Recent changes have had a tremendous and far reaching impact on what health insurance companies charge and how much they cover for services provided. Migraineurs are not only living with extreme pain but are now dealing with enormous stress and anxiety related to no longer being able to afford the effective medications they have taken for years. They may also be cut off from accessing FDA-approved treatments for migraine. As someone experiencing this, I am left wondering if the purpose of my health insurance is to insure that I’m sick.

Quantity limits

I’ve never had to choose which days will be my ‘well days” and which days I will have to be bed-ridden. However, in recent months, perhaps in response to the STOP act, my health insurance company placed arbitrary quantity limits on medications I have been taking for years. Literally, I have been taking these same medications – at the same dosages – for over five years. Now my health insurance company has decided they will only cover 1/6 of the amount I’ve been taking. Of course, I could pay out of pocket but that would cost me nearly $600 a month.

Like many others, I received sudden notice of this decrease in allowed quantity and was left struggling to manage my pain with only a fraction of regular medication. This situation causes a great amount of stress which is a classic trigger for many migraineurs.

Botox: New limits and increased cost

Some insurers have decided to place a strict limitation on the frequency of treatment. For those of us who have been taking Botox for years, we may have found that by 12 weeks, the efficacy wears off and that 10 weeks is far more effective. The 10 week cycle has been covered for years. Personally, if I am forced to switch to a  12 week cycle, the final two weeks will be accompanied by a dramatic uptick in migraine severity, often leaving me bedridden. Additionally, my health insurer has placed Botox in a different category of medication, which means my out of pocket cost has tripled. This is a key part of my migraine treatment protocol, and I’m unsure how we will afford such a massive expense.

Guinea pigs are we: Gammacore and CGRP

With newly FDA-approved treatments for migraine like Gammacore and CGRP, health insurers are slow to decide whether and how much to cover. For instance, even though Gammacore has been FDA-approved for migraine, I was denied coverage on the basis of a “lack of scientific evidence.” This is illogical given the fact that FDA-approval is based on scientific evidence. I was given the device on a trial basis – just long enough to learn that it was effective for me – and then was denied coverage for it by my health insurer.

Similarly CGRP, which holds great promise for many with migraine, is being given out for free on a two-month trial basis. However, after the trial, there is no telling whether health insurers will cover the expense. We do know that at almost $7000 per year, the expense is likely out of reach for most if not covered by insurance companies.

Appeal and appeal again

After you’re finished stomping around and yelling at the walls, the best recourse for dealing with an insurance company denying coverage is to file appeals. And then when you get denied, because you most likely will, appeal again. Make certain to gather as much evidence to support your case as possible. This will include a list of your medications, a history of your visits to your migraine specialist, a letter of support from the specialist, and your own statement documenting your need. It may also help to reach out directly to your appeals analyst and speak with them by phone. They often have a harder time turning you down if they speak with you in person and remember you are an actual person.

Be flexible

It is truly infuriating to have to find a new solution when we already have something that effectively manages our pain. However, with all of these changes in cost and limitations, it is possible that your appeals will be declined in the end. As hard as it is to consider, we might have to adjust our treatment approach during this difficult time, or face the equally daunting challenge of finding the money to pay out of pocket to continue to receive the old, effective treatment.

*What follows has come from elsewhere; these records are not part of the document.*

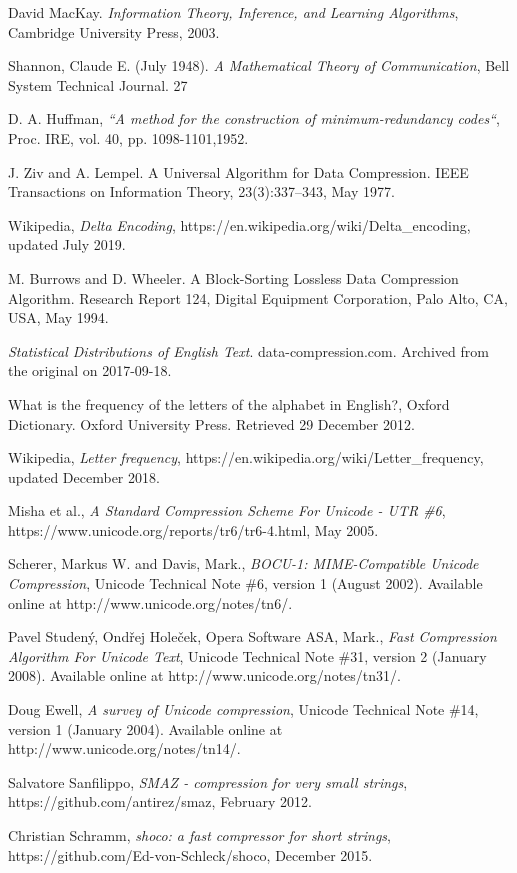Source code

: \documentclass[]{article}
\begin{document}
\begin{thebibliography}{1}

	 David MacKay. {\em Information Theory, Inference, and Learning Algorithms}, Cambridge University Press, 2003.

	 Shannon, Claude E. (July 1948). {\em A Mathematical Theory of Communication}, Bell System Technical Journal. 27
 
	 D. A. Huffman, {\em“A method for the construction of minimum-redundancy codes“}, Proc. IRE, vol. 40, pp. 1098-1101,1952.
 
 	 J. Ziv and A. Lempel. A Universal Algorithm for Data Compression. IEEE Transactions on Information Theory, 23(3):337–343, May 1977.
 
  	 Wikipedia, {\em Delta Encoding}, https://en.wikipedia.org/wiki/Delta\_encoding, updated July 2019.
 
	 M. Burrows and D. Wheeler. A Block-Sorting Lossless Data Compression Algorithm. Research Report 124, Digital Equipment Corporation, Palo Alto, CA, USA, May 1994.

	 {\em Statistical Distributions of English Text}. data-compression.com. Archived from the original on 2017-09-18.

 	 What is the frequency of the letters of the alphabet in English?, Oxford Dictionary. Oxford University Press. Retrieved 29 December 2012.

	 Wikipedia, {\em Letter frequency}, https://en.wikipedia.org/wiki/Letter\_frequency, updated December 2018.

	 Misha et al., {\em A Standard Compression Scheme For Unicode - UTR \#6}, https://www.unicode.org/reports/tr6/tr6-4.html, May 2005.

	 Scherer, Markus W. and Davis, Mark., {\em BOCU-1: MIME-Compatible Unicode Compression}, Unicode Technical Note \#6, version 1 (August 2002). Available online at http://www.unicode.org/notes/tn6/. 

	 Pavel Studený, Ondřej Holeček, Opera Software ASA, Mark., {\em Fast Compression Algorithm For Unicode Text}, Unicode Technical Note \#31, version 2 (January 2008). Available online at http://www.unicode.org/notes/tn31/.

	 Doug Ewell, {\em A survey of Unicode compression}, Unicode Technical Note \#14, version 1 (January 2004). Available online at http://www.unicode.org/notes/tn14/.

 	 Salvatore Sanfilippo, {\em SMAZ - compression for very small strings}, https://github.com/antirez/smaz, February 2012.

 	 Christian Schramm, {\em shoco: a fast compressor for short strings}, https://github.com/Ed-von-Schleck/shoco, December 2015.

\end{thebibliography}
\end{document}
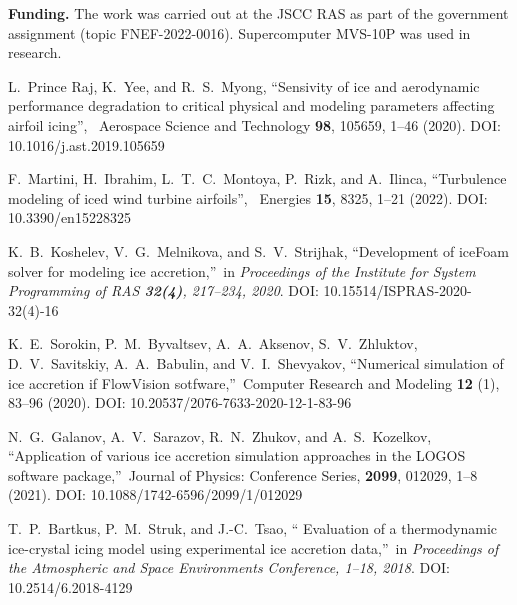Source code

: \documentclass[
11pt,
tightenlines,
twoside,
onecolumn,
nofloats,
nobibnotes,
nofootinbib,
superscriptaddress,
noshowpacs,
centertags]
{revtex4}
\begin{document}
{\bf Funding.} The work was carried out at the JSCC RAS as part of
the government assignment (topic FNEF-2022-0016). Supercomputer
MVS-10P was used in research.


\begin{thebibliography}{99}

 L.~Prince Raj, K.~Yee, and R.~S.~Myong,
\textquotedblleft Sensivity of  ice and aerodynamic performance
degradation to critical physical and modeling parameters affecting
airfoil icing\textquotedblright, \ Aerospace Science and Technology
{\bf 98}, 105659, 1--46 (2020). DOI: 10.1016/j.ast.2019.105659

 F.~Martini, H.~Ibrahim, L.~T.~C.~Montoya, P.~Rizk,
and A.~Ilinca, \textquotedblleft Turbulence  modeling of iced wind
turbine airfoils\textquotedblright, \ Energies {\bf 15}, 8325, 1--21
(2022). DOI: 10.3390/en15228325

 K.~B.~Koshelev, V.~G.~Melnikova, and S.~V.~Strijhak,
\textquotedblleft Development of iceFoam  solver for modeling ice
accretion,\textquotedblright \ in \textit{Proceedings of the
Institute for System Programming of RAS {\bf 32(4)}, 217--234, 2020}. DOI: 10.15514/ISPRAS-2020-32(4)-16

 K.~E.~Sorokin, P.~M.~Byvaltsev, A.~A.~Aksenov,
S.~V.~Zhluktov, D.~V.~Savitskiy, A.~A.~Babulin,  and
V.~I.~Shevyakov, \textquotedblleft Numerical simulation of ice
accretion if FlowVision sotfware,\textquotedblright \ Computer
Research and Modeling {\bf 12} (1), 83--96 (2020). DOI: 10.20537/2076-7633-2020-12-1-83-96

N.~G.~Galanov, A.~V.~Sarazov, R.~N.~Zhukov, and A.~S.~Kozelkov, \textquotedblleft Application of various ice accretion simulation approaches in the LOGOS software package,\textquotedblright \ Journal of Physics: Conference Series, {\bf 2099}, 012029, 1--8 (2021). DOI: 10.1088/1742-6596/2099/1/012029

T.~P.~Bartkus, P.~M.~Struk, and J.-C.~Tsao, \textquotedblleft
Evaluation of  a thermodynamic ice-crystal icing model using
experimental ice accretion data,\textquotedblright \ in
\textit{Proceedings of the Atmospheric and Space Environments
Conference, 1--18, 2018}. DOI: 10.2514/6.2018-4129


\end{thebibliography}
\end{document}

Are you having challenges with your health insurance company? How are you handling these changes?

This article represents the opinions, thoughts, and experiences of the author; none of this content has been paid for by any advertiser. The team does not recommend or endorse any products or treatments discussed herein. Learn more about how we maintain editorial integrity here.


  • swhiteCT
    1 year ago

    I am on Medicare and have limited income for paying out-of-pocket costs. I have chronic daily migraine disease. My pain used to be 24/7 at varying levels of level 5 to 8 over the course of the day. After 2+ years of 12-week Botox injections and bi-monthly nerve blocks my daily migraines have been reduced to an average daily of level 5 with approximately only 2 of those days reaching level 6 to 8. My level 9 headaches have become almost non-existent. It has been a very long and painful process. My headache specialist would like me to have more quality of life and feels we can achieve more progress over time.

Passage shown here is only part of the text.